Another Prix Goncourt award-winner, Binet's masterful retelling of Operation Anthropoid, and the assassination of Nazi leader Reinhard Heydrich in Prague, is an exhilarating debut novel. Blending the author's personal journey with the subject, his attempt to untangle the events of one day in 1942, and the stories of Czech assassins Gabčík and Kubiš, HHhH is a thrilling literary version of European history. Highly recommended.

A Journal of the Plague Year

Daniel Defoe

£9.99 £9.49

Written 100 years after the Black Death, Defoe's classic tale of the Bubonic Plague was based on the diaries of his uncle who lived through the period. Told as an eyewitness account, it uses fictional devices to describe the horror of the epidemic and its impact on the people of London. Is this the first nonfiction novel? I think it probably is...

People of the Abyss

Jack London

£22.98

Jack London's moving firsthand account of working-class life in Whitechapel. For a short period in 1902, the author lived amongst the poor in workhouses, or on the streets. His book influenced George Orwell who went on to write Down and Out in Paris and London, and the Road to Wigan Pier after reading it. Personally, I believe that London's work of narrative journalism is superior.

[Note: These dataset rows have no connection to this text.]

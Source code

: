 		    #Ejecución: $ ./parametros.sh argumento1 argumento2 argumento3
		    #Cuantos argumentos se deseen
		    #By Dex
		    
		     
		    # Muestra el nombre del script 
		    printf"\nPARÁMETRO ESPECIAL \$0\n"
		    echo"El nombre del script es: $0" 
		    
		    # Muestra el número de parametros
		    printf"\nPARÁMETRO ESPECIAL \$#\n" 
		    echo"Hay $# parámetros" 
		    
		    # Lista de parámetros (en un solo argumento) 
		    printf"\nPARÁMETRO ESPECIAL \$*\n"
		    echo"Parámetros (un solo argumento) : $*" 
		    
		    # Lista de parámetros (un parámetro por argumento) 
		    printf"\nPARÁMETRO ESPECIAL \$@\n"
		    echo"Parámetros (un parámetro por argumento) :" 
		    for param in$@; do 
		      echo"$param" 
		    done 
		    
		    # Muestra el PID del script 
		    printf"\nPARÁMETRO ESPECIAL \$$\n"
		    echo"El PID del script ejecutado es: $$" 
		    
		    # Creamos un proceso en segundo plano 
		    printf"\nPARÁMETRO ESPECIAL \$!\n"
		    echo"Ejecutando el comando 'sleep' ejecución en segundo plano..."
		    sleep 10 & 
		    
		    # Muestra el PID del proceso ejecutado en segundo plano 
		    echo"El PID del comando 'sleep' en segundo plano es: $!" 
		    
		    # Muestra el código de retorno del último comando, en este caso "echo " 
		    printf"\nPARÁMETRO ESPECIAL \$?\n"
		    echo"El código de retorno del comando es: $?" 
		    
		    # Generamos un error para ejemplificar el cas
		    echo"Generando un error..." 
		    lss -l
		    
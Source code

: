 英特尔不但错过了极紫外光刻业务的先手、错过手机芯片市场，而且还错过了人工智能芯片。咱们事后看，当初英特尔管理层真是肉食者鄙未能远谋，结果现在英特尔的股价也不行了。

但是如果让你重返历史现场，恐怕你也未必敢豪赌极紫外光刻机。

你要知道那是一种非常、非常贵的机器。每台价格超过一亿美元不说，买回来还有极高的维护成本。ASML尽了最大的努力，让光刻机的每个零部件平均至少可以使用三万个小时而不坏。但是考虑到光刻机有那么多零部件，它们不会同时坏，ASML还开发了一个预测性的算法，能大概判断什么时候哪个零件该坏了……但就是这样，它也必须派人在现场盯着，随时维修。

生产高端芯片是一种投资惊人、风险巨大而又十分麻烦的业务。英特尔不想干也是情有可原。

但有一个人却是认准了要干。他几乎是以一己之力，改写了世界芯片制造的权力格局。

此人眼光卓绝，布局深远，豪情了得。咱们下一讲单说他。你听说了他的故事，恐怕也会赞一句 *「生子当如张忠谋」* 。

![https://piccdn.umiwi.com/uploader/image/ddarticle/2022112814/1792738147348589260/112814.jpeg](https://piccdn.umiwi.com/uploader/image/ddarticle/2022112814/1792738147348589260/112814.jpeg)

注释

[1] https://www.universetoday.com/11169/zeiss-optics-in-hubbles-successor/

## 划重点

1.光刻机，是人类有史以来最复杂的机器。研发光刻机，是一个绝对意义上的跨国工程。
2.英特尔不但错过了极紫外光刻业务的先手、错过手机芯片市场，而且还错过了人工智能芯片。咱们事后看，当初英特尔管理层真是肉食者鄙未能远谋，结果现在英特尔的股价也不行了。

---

The Electric Kool-Aid Acid Test

Tom Wolfe

£12.99 £12.34

This electrifying non-fiction novel tells the tales of Ken Kesey and his band of Merry Pranksters in the 1960’s as they lead a group of psychedelic evangelisers around America in a painted bus driven by the legendary Neal Cassady whom Dean Moriarty’s character in Jack Kerouac’s On the Road was based. It still a best-seller about the history of the hippies, LSD, and the counterculture movement. A wild trip in literary form. Far out!

I'm Jack

Mark Blacklock

£8.99 £8.54

Told through a series of letters, witness statements and assorted documents, I'm Jack unlocks the chaotic story of one of Britain’s most notorious hoaxers, Sunderland's John Humble, aka “Wearside Jack”, the man who assumed the voice of Peter Sutcliffe. Using Humble's voice, Blacklock reveals the wild goose chase that ensued across the North of England in the late 1970s, and the internal collapse of its narrator.